We’re over the moon that the next author in our interview series is debut novelist Abbie Greaves.

The Silent Treatment, Abbie’s stunning debut about a couple who haven’t spoken for six months, despite living under the same roof, is published on Thursday in the UK by Cornerstone / Penguin Random House.

In the run up to publication, this beautiful novel has been included in countless round ups, including the Independent‘s “10 best debut novels that are so good you won’t put them down”, her Magazine’s “30 Debut Novels to Keep an Eye Out For in 2020“, Netgalley‘s “Spring Highlights” and Stylist Magazine‘s “Best new books of 2020 to look out for“.

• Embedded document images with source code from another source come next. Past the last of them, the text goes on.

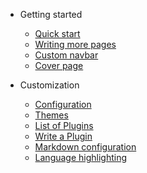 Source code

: * Getting started

    * [Quick start](quickstart.md)
    * [Writing more pages](more-pages.md)
    * [Custom navbar](custom-navbar.md)
    * [Cover page](cover.md)

* Customization

    * [Configuration](configuration.md)
    * [Themes](themes.md)
    * [List of Plugins](plugins.md)
    * [Write a Plugin](write-a-plugin.md)
    * [Markdown configuration](markdown.md)
    * [Language highlighting](language-highlight.md)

It has received gorgeous reviews from the likes of Kirkus Reviews: “A sometimes-hopeful, often heartbreaking look at the difficult and beautiful moments of parenting and marriage.”

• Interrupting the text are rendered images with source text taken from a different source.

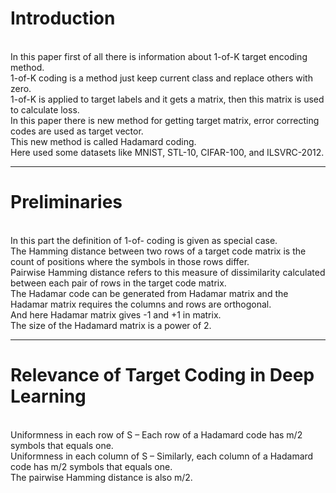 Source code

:# Introduction
<br/>In this paper first of all there is information about 1-of-K target encoding method.
<br/>1-of-K coding is a method just keep current class and replace others with zero. 
<br/>1-of-K is applied to target labels and it gets a matrix, then this matrix is used to calculate loss.
<br/>In this paper there is new method for getting target matrix, error correcting codes are used as target vector.
<br/>This new method is called Hadamard coding.
<br/> Here used some datasets like MNIST, STL-10, CIFAR-100, and ILSVRC-2012.

------

# Preliminaries
<br/>In this part the definition of 1-of- coding is given as special case.
<br/>The Hamming distance between two rows of a target code matrix is the count of positions where the symbols in those rows differ. 
<br/>Pairwise Hamming distance refers to this measure of dissimilarity calculated between each pair of rows in the target code matrix.
<br/>The Hadamar code can be generated from Hadamar matrix and the Hadamar matrix requires the columns and rows are orthogonal.
<br/>And here Hadamar matrix gives -1 and +1 in matrix.
<br/>The size of the Hadamard matrix is a power of 2.

------

# Relevance of Target Coding in Deep Learning
<br/>Uniformness in each row of S – Each row of a Hadamard code has m/2 symbols that equals one.
<br/>Uniformness in each column of S – Similarly, each column of a Hadamard code has m/2 symbols that equals one.
<br/>The pairwise Hamming distance is also m/2.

And has won the hearts of many critically acclaimed authors, including Jojo Moyes: “A remarkable debut”.

Abbie herself was recently chosen as The Media Eye’s Rising Star, who said: “Already attracting praise from best-selling author JoJo Moyes, who branded the novel ‘a remarkably assured debut which doesn’t go where you expect it to go’ and said ‘I very much look forward to seeing what she writes next’, it seems Abbie Greaves is set for some big things after The Silent Treatment’s April release.”

Abbie Greaves studied at Cambridge University before working at a literary agency for a number of years.

She was inspired to write her first novel, The Silent Treatment, after reading a newspaper article about a boy in Japan who had never seen his parents speak to one another before.

The Silent Treatment is due for publication in the US on Tuesday next week, by William Morrow / HarperCollins.

What inspired you to write?

Like many authors, it was my love of reading! I’ve been a bookworm for as long as I remembered. Once I left university, my first job was as an assistant in a literary agency. Seeing ‘behind the curtain’ gave me the confidence to commit to writing my own first novel, as well as a sense of the hard work, commitment and tenacity that would be required to finish it.

What’s your favourite book/piece of literature?

I keep a running tally of my top five favourite books (sad, I know!) and the selection very rarely changes. Currently it goes: The Wife by Meg Wolitzer, Atonement by Ian McEwan, Notes on a Scandal by Zoe Heller, The Narrow Road to the Deep North by Richard Flanagan and Eligible by Curtis Sittenfeld.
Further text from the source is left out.